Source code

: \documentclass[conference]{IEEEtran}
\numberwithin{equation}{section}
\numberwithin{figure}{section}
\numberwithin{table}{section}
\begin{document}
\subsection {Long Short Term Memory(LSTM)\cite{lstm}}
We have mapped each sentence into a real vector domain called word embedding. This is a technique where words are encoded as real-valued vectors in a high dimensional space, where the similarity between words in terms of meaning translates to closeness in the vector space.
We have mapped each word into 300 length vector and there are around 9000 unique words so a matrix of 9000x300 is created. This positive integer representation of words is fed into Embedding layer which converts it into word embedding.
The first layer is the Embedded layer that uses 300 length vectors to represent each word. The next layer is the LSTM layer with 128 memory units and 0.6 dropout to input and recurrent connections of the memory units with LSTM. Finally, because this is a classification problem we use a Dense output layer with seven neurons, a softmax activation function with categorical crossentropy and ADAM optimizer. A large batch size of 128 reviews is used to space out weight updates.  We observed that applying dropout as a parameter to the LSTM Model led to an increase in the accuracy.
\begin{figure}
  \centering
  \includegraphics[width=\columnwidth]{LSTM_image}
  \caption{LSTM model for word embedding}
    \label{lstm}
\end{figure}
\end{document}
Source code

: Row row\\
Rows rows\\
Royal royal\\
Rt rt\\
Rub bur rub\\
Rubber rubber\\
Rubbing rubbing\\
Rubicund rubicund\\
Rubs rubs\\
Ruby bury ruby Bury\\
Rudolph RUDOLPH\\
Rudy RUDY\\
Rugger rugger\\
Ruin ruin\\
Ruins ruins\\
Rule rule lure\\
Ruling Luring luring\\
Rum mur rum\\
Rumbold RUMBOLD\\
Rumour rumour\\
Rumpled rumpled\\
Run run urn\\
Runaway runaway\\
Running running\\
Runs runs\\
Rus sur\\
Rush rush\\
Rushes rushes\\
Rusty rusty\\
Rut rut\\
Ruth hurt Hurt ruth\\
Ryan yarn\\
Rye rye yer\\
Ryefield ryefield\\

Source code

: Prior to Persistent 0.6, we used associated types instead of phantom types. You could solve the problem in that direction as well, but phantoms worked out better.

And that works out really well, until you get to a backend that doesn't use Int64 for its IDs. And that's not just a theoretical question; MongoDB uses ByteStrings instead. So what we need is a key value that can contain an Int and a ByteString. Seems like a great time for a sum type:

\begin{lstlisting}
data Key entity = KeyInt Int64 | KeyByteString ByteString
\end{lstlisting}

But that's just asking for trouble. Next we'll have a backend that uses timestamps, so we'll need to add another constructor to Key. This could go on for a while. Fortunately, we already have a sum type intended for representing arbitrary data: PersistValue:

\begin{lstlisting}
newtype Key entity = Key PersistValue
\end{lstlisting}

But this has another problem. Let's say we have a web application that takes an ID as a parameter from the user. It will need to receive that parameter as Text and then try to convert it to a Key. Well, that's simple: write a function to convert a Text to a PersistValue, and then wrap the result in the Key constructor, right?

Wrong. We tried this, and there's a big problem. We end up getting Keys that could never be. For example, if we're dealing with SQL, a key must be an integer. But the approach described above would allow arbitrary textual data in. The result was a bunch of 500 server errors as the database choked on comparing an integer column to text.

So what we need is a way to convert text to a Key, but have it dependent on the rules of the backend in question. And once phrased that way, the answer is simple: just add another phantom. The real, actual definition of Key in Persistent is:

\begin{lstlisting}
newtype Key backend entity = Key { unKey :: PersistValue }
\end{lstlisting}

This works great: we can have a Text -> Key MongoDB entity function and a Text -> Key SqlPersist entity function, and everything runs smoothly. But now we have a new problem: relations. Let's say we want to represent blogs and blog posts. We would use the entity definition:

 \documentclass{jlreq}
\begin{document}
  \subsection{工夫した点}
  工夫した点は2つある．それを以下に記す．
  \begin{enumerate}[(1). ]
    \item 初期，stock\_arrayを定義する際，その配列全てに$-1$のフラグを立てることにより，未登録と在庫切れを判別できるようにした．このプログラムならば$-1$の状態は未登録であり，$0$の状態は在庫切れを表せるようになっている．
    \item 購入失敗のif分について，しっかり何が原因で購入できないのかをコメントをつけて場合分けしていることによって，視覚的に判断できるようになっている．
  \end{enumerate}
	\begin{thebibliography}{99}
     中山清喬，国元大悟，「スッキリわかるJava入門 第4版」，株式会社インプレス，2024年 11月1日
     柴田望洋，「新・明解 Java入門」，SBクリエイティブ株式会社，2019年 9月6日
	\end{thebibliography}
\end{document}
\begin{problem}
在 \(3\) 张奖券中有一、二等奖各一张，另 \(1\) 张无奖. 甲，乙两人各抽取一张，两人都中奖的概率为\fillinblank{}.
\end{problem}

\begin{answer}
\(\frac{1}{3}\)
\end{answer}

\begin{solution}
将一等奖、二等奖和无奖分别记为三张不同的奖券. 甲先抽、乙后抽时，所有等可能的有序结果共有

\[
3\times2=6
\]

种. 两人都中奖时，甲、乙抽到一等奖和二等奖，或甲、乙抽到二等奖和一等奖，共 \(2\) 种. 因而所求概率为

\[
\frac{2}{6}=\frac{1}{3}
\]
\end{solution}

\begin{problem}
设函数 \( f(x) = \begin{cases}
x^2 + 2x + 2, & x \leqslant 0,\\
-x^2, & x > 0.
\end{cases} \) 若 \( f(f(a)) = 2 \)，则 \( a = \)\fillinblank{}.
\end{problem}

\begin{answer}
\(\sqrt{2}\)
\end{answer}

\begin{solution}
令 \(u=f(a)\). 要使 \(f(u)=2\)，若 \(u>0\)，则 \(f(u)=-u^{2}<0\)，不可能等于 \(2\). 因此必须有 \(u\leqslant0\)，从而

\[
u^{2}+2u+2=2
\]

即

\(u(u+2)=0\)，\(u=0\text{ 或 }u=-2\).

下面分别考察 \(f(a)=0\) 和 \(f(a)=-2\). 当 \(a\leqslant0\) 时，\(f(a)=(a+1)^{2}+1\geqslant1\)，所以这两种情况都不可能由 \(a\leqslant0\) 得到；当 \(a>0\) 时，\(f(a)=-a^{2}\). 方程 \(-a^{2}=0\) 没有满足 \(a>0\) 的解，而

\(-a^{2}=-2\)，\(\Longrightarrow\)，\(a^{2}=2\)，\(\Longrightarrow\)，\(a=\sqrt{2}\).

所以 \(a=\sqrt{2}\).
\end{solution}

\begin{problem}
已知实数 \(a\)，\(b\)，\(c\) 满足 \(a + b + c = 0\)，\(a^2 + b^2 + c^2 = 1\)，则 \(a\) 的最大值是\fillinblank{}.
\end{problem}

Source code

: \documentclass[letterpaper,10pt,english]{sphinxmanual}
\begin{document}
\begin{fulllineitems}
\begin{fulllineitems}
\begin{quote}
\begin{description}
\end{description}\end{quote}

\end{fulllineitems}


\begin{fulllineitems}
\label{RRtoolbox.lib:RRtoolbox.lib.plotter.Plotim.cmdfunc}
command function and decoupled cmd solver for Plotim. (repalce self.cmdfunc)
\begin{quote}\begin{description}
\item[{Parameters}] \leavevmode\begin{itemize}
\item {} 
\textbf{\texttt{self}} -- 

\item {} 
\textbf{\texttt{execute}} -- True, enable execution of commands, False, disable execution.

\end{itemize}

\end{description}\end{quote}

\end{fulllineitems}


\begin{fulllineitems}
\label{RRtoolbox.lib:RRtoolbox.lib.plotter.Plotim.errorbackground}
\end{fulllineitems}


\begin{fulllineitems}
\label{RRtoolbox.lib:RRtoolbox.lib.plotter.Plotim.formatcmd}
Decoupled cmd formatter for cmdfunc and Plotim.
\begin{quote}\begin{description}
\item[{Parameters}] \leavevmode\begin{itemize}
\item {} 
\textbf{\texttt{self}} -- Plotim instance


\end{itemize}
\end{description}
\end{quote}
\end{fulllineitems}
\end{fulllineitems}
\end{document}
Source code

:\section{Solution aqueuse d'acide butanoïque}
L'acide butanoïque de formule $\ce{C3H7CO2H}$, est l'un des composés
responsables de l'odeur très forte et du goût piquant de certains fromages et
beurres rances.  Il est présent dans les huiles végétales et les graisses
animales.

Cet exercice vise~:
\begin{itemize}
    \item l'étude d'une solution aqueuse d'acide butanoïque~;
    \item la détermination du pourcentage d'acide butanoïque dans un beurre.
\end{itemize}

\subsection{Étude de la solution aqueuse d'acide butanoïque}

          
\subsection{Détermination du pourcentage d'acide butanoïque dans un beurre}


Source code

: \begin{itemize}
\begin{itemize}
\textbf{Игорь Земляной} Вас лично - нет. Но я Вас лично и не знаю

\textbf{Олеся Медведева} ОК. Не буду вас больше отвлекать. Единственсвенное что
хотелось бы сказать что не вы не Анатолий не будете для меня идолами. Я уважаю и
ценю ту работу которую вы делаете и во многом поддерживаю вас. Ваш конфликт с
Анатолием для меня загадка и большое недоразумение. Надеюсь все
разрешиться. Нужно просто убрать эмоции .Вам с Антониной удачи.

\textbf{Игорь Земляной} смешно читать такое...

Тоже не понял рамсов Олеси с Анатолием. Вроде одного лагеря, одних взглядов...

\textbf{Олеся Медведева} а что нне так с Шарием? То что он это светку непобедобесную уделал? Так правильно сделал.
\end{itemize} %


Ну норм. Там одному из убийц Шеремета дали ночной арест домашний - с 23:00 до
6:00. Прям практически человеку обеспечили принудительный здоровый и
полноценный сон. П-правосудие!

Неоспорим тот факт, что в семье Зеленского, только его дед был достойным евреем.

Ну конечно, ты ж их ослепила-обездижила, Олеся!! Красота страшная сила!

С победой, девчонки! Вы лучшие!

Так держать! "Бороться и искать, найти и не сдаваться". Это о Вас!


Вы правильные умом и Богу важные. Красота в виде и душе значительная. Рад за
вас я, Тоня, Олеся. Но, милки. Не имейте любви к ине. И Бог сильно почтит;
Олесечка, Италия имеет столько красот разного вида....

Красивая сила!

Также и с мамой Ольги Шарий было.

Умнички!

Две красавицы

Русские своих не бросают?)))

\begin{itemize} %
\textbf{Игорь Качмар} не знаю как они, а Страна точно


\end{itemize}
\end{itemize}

■ ■ ■

▶ What to do
Within the listing above, say how many lines contain the string "Олеся". Reply with the number only.

▶ Response
4